The mass of the silver chloride precipitate was 4.653 g. Calculate the percentage weight of chloride in the rock salt.

 

[Forbidden.]

1M of Silver Chloride = 180.5g

You got 4.653g so that's 2.578 x 10^-2M

x = (4.653/180.5) = 2.578 x 10^-2M ... That's the molarity of your salt.
In percentage that's 2.578% of 1M.
Now Ag⁺ + Cl^- = AgCl ... all coefficents are 1 so they're all of equal concentration. No need to change

Now on the periodic table, Cloride is 35.5 in atomic weight, so 1M is 35.5g.
Multiply 35.5 by 0.2578 = 0.915132964....
(If you do Maths as well you will lose marks if you don't write full calculator display, in Chemistry I doubt that matters.)


Therefore there is 0.92g of Chloride in 4.653g of Silver Chloride salt.

 

[Aerlinn]

The percentage by weight of chloride in a sample of rock salt was determined by graviemtric analysis. 2.0 g of the rock salt was weighed, and dissolved in 50mL of distilled water. Silver nitrate was added in excess in order to precipitate the chloride ions as white silver chloride. The mixture was filtered, and the precipitate was washed and dried till constant weight was achieved.

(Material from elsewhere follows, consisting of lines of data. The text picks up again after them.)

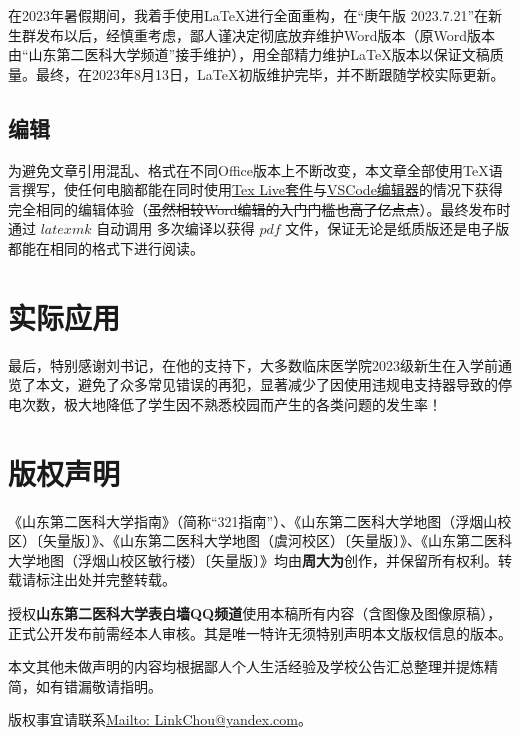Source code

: 在2023年暑假期间，我着手使用\LaTeX 进行全面重构，在“庚午版 2023.7.21”在新生群发布以后，经慎重考虑，鄙人谨决定彻底放弃维护Word版本（原Word版本由“山东第二医科大学频道”接手维护），用全部精力维护LaTeX版本以保证文稿质量。最终，在2023年8月13日，LaTeX初版维护完毕，并不断跟随学校实际更新。

\subsection[编辑]{编辑}
为避免文章引用混乱、格式在不同Office版本上不断改变，本文章全部使用\TeX 语言撰写，使任何电脑都能在同时使用\uline{\href{https://tug.org/texlive}{Tex Live套件}}与\uline{\href{https://code.visualstudio.com}{VSCode编辑器}}\footnotemark 的情况下获得完全相同的编辑体验（\sout{虽然相较Word编辑的入门门槛也高了亿点点}）。最终发布时通过 $latexmk$ 自动调用 \XeLaTeX 多次编译以获得 $pdf$ 文件，保证无论是纸质版还是电子版都能在相同的格式下进行阅读。

\section[实际应用]{实际应用}
最后，特别感谢刘书记，在他的支持下，大多数临床医学院2023级新生在入学前通览了本文，避免了众多常见错误的再犯，显著减少了因使用违规电支持器导致的停电次数，极大地降低了学生因不熟悉校园而产生的各类问题的发生率！

\section[版权声明]{版权声明}
\label{copyright}
《山东第二医科大学指南》（简称“321指南”）、《山东第二医科大学地图（浮烟山校区）〔矢量版〕》、《山东第二医科大学地图（虞河校区）〔矢量版〕》、《山东第二医科大学地图（浮烟山校区敏行楼）〔矢量版〕》均由\textbf{周大为}创作，并保留所有权利。转载请标注出处并完整转载。

授权\textbf{山东第二医科大学表白墙QQ频道}使用本稿所有内容（含图像及图像原稿），正式公开发布前需经本人审核。其是唯一特许无须特别声明本文版权信息的版本。

本文其他未做声明的内容均根据鄙人个人生活经验及学校公告汇总整理并提炼精简，如有错漏敬请指明。

版权事宜请联系\uline{\href{Mailto:LinkChou@yandex.com}{Mailto: LinkChou@yandex.com}}。
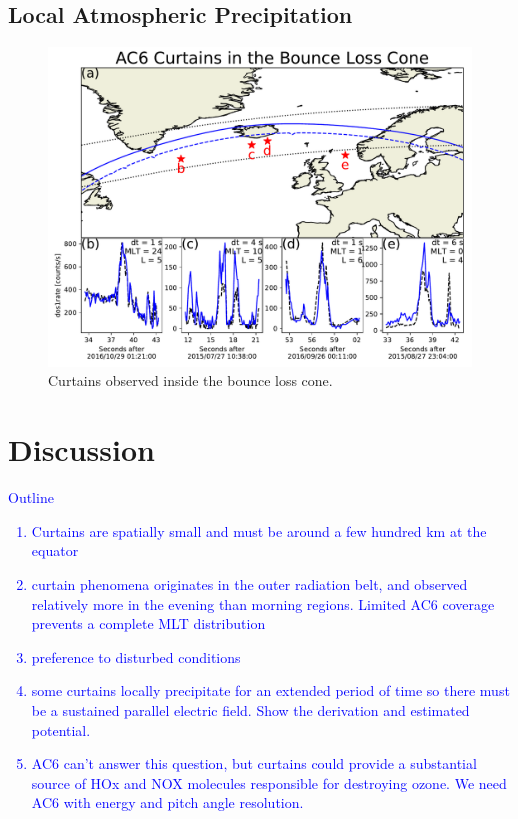 \documentclass[draft]{agujournal2019}
\begin{document}
\subsection{Local Atmospheric Precipitation}
\begin{figure}
\includegraphics[width=\textwidth]{fig3.pdf}
\caption{Curtains observed inside the bounce loss cone.}
\label{fig3}
\end{figure}

\section{Discussion} \label{discussion}
\textcolor{blue}{
Outline
\begin{enumerate}
\item Curtains are spatially small and must be around a few hundred km at the equator
\item curtain phenomena originates in the outer radiation belt, and observed relatively more in the evening than morning regions. Limited AC6 coverage prevents a complete MLT distribution
\item preference to disturbed conditions
\item some curtains locally precipitate for an extended period of time so there must be a sustained parallel electric field. Show the derivation and estimated potential.
\item AC6 can't answer this question, but curtains could provide a substantial source of HOx and NOX molecules responsible for destroying ozone. We need AC6 with energy and pitch angle resolution.
\end{enumerate}}
\end{document}
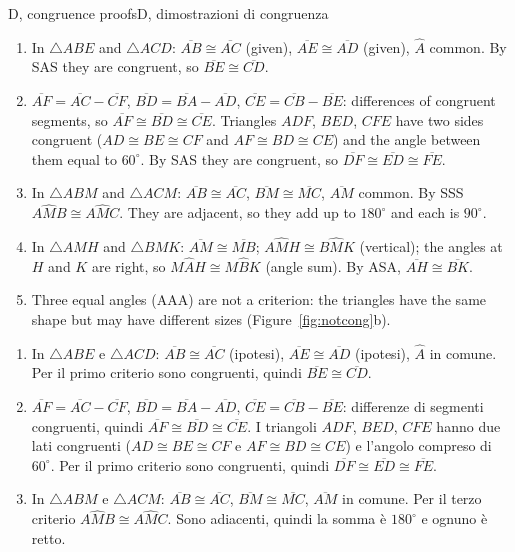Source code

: \documentclass[10pt,a4paper,oneside]{book}
\newcommand{\ang}[3]{#1\widehat{#2}#3}      %
\newcommand{\av}[1]{\widehat{#1}}           %
\newcommand{\seg}[1]{\overline{#1}}         %
\newcommand{\tri}[1]{\triangle #1}          %
\begin{document}
\begin{solution}{D, congruence proofs}{D, dimostrazioni di congruenza}
\begin{enumerate}[label=\textbf{D\arabic*.}, leftmargin=2.2em]
\item In $\tri{ABE}$ and $\tri{ACD}$: $\seg{AB} \cong \seg{AC}$ (given), $\seg{AE} \cong \seg{AD}$ (given), $\av{A}$ common. By SAS they are congruent, so $\seg{BE} \cong \seg{CD}$.
\item $\seg{AF} = \seg{AC} - \seg{CF}$, $\seg{BD} = \seg{BA} - \seg{AD}$, $\seg{CE} = \seg{CB} - \seg{BE}$: differences of congruent segments, so $\seg{AF} \cong \seg{BD} \cong \seg{CE}$. Triangles $ADF$, $BED$, $CFE$ have two sides congruent ($AD \cong BE \cong CF$ and $AF \cong BD \cong CE$) and the angle between them equal to $60^\circ$. By SAS they are congruent, so $\seg{DF} \cong \seg{ED} \cong \seg{FE}$.
\item In $\tri{ABM}$ and $\tri{ACM}$: $\seg{AB} \cong \seg{AC}$, $\seg{BM} \cong \seg{MC}$, $\seg{AM}$ common. By SSS $\ang{A}{M}{B} \cong \ang{A}{M}{C}$. They are adjacent, so they add up to $180^\circ$ and each is $90^\circ$.
\item In $\tri{AMH}$ and $\tri{BMK}$: $\seg{AM} \cong \seg{MB}$; $\ang{A}{M}{H} \cong \ang{B}{M}{K}$ (vertical); the angles at $H$ and $K$ are right, so $\ang{M}{A}{H} \cong \ang{M}{B}{K}$ (angle sum). By ASA, $\seg{AH} \cong \seg{BK}$.
\item Three equal angles (AAA) are not a criterion: the triangles have the same shape but may have different sizes (Figure~\ref{fig:notcong}b).
\end{enumerate}
\tcblower
\begin{enumerate}[label=\textbf{D\arabic*.}, leftmargin=2.2em]
\item In $\tri{ABE}$ e $\tri{ACD}$: $\seg{AB} \cong \seg{AC}$ (ipotesi), $\seg{AE} \cong \seg{AD}$ (ipotesi), $\av{A}$ in comune. Per il primo criterio sono congruenti, quindi $\seg{BE} \cong \seg{CD}$.
\item $\seg{AF} = \seg{AC} - \seg{CF}$, $\seg{BD} = \seg{BA} - \seg{AD}$, $\seg{CE} = \seg{CB} - \seg{BE}$: differenze di segmenti congruenti, quindi $\seg{AF} \cong \seg{BD} \cong \seg{CE}$. I triangoli $ADF$, $BED$, $CFE$ hanno due lati congruenti ($AD \cong BE \cong CF$ e $AF \cong BD \cong CE$) e l'angolo compreso di $60^\circ$. Per il primo criterio sono congruenti, quindi $\seg{DF} \cong \seg{ED} \cong \seg{FE}$.
\item In $\tri{ABM}$ e $\tri{ACM}$: $\seg{AB} \cong \seg{AC}$, $\seg{BM} \cong \seg{MC}$, $\seg{AM}$ in comune. Per il terzo criterio $\ang{A}{M}{B} \cong \ang{A}{M}{C}$. Sono adiacenti, quindi la somma è $180^\circ$ e ognuno è retto.

\end{enumerate}
\end{solution}
\end{document}
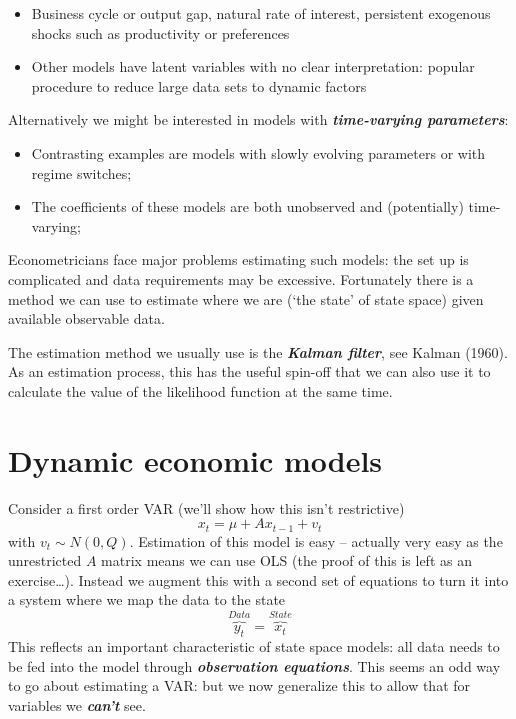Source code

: \documentclass[
  letterpaper,
]{book}
\providecommand{\tightlist}{%
  \setlength{\itemsep}{0pt}\setlength{\parskip}{0pt}}\usepackage{longtable,booktabs,array}
\begin{document}
\begin{itemize}
\tightlist
\item
  Business cycle or output gap, natural rate of interest, persistent
  exogenous shocks such as productivity or preferences
\item
  Other models have latent variables with no clear interpretation:
  popular procedure to reduce large data sets to dynamic factors
\end{itemize}

Alternatively we might be interested in models with
\textbf{\emph{time-varying parameters}}:

\begin{itemize}
\tightlist
\item
  Contrasting examples are models with slowly evolving parameters or
  with regime switches;
\item
  The coefficients of these models are both unobserved and (potentially)
  time-varying;
\end{itemize}

Econometricians face major problems estimating such models: the set up
is complicated and data requirements may be excessive. Fortunately there
is a method we can use to estimate where we are (`the state' of state
space) given available observable data.

The estimation method we usually use is the \textbf{\emph{Kalman
filter}}, see Kalman (1960). As an estimation process, this has the
useful spin-off that we can also use it to calculate the value of the
likelihood function at the same time.

\hypertarget{dynamic-economic-models}{%
\section{Dynamic economic models}\label{dynamic-economic-models}}

Consider a first order VAR (we'll show how this isn't restrictive) \[
     x_t = \mu + A x_{t-1} + v_t
\] with \(v_t\sim N(0,Q)\). Estimation of this model is easy -- actually
very easy as the unrestricted \(A\) matrix means we can use OLS (the
proof of this is left as an exercise\ldots). Instead we augment this
with a second set of equations to turn it into a system where we map the
data to the state \[
    \overbrace{y_t}^{Data} = \overbrace{x_t}^{State}
\] This reflects an important characteristic of state space models: all
data needs to be fed into the model through \textbf{\emph{observation
equations}}. This seems an odd way to go about estimating a VAR: but we
now generalize this to allow that for variables we \textbf{\emph{can't}}
see.
\end{document}
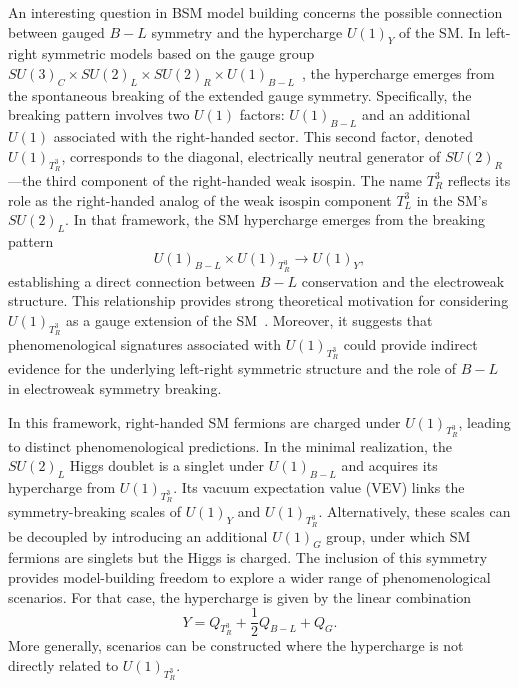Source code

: An interesting question in BSM model building concerns the possible connection between gauged $B-L$ symmetry and the hypercharge $U(1)_Y$ of the SM. In left-right symmetric models based on the gauge group $SU(3)_C \times SU(2)_L \times SU(2)_R \times U(1)_{B-L}$~\parencite{Pati:1974yy, Mohapatra:1974hk, Senjanovic:1975rk}, the hypercharge emerges from the spontaneous breaking of the extended gauge symmetry. Specifically, the breaking pattern involves two $U(1)$ factors: $U(1)_{B-L}$ and an additional $U(1)$ associated with the right-handed sector. This second factor, denoted $U(1)_{T^3_R}$, corresponds to the diagonal, electrically neutral generator of $SU(2)_R$—the third component of the right-handed weak isospin. The name $T^3_R$ reflects its role as the right-handed analog of the weak isospin component $T^3_L$ in the SM's $SU(2)_L$. In that framework, the SM hypercharge emerges from the breaking pattern
\begin{equation}
  U(1)_{B-L} \times U(1)_{T^3_R} \rightarrow U(1)_Y,
\end{equation}
establishing a direct connection between $B-L$ conservation and the electroweak structure. This relationship provides strong theoretical motivation for considering $U(1)_{T^3_R}$ as a gauge extension of the SM~\parencite{Assad:2017iib, MohapatraPati1975, SenjanovicMohapatra1975}. Moreover, it suggests that phenomenological signatures associated with $U(1)_{T^3_R}$ could provide indirect evidence for the underlying left-right symmetric structure and the role of $B-L$ in electroweak symmetry breaking.

In this framework, right-handed SM fermions are charged under $U(1)_{T^3_R}$, leading to distinct phenomenological predictions. In the minimal realization, the $SU(2)_L$ Higgs doublet is a singlet under $U(1)_{B-L}$ and acquires its hypercharge from $U(1)_{T^3_R}$. Its vacuum expectation value (VEV) links the symmetry-breaking scales of $U(1)_Y$ and $U(1)_{T^3_R}$. Alternatively, these scales can be decoupled by introducing an additional $U(1)_G$ group, under which SM fermions are singlets but the Higgs is charged. The inclusion of this symmetry provides model-building freedom to explore a wider range of phenomenological scenarios. For that case, the hypercharge is given by the linear combination
\begin{equation}
Y=Q_{T^3_R}+\frac{1}{2}Q_{B-L} + Q_G.
\end{equation}
More generally, scenarios can be constructed where the hypercharge is not directly related to $U(1)_{T^3_R}$.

The mass of the silver chloride precipitate was 4.653 g. Calculate the percentage weight of chloride in the rock salt.

Here's how I would do it:
-Using 4.653g, find the number of mole using n=m/M
-This = the no. mole of Choride ions.
-Convert this no. mole to a mass to find the mass of chloride ions.
-Divide this mass by 2.0g, then times by 100 to get the % you want for your answer...

 

[Kujah]

1M of Silver Chloride = 180.5g

You got 4.653g so that's 2.578 x 10^-2M

x = (4.653/180.5) = 2.578 x 10^-2M ... That's the molarity of your salt.
In percentage that's 2.578% of 1M.
Now Ag⁺ + Cl^- = AgCl ... all coefficents are 1 so they're all of equal concentration. No need to change

Now on the periodic table, Cloride is 35.5 in atomic weight, so 1M is 35.5g.
Multiply 35.5 by 0.2578 = 0.915132964....
(If you do Maths as well you will lose marks if you don't write full calculator display, in Chemistry I doubt that matters.)


Therefore there is 0.92g of Chloride in 4.653g of Silver Chloride salt.

Are you sure 1M of AgCl = 180.5?

 

[Flaming Ninja]

I think the real answer is that you should drop Chemistry. It is the worst subject ever.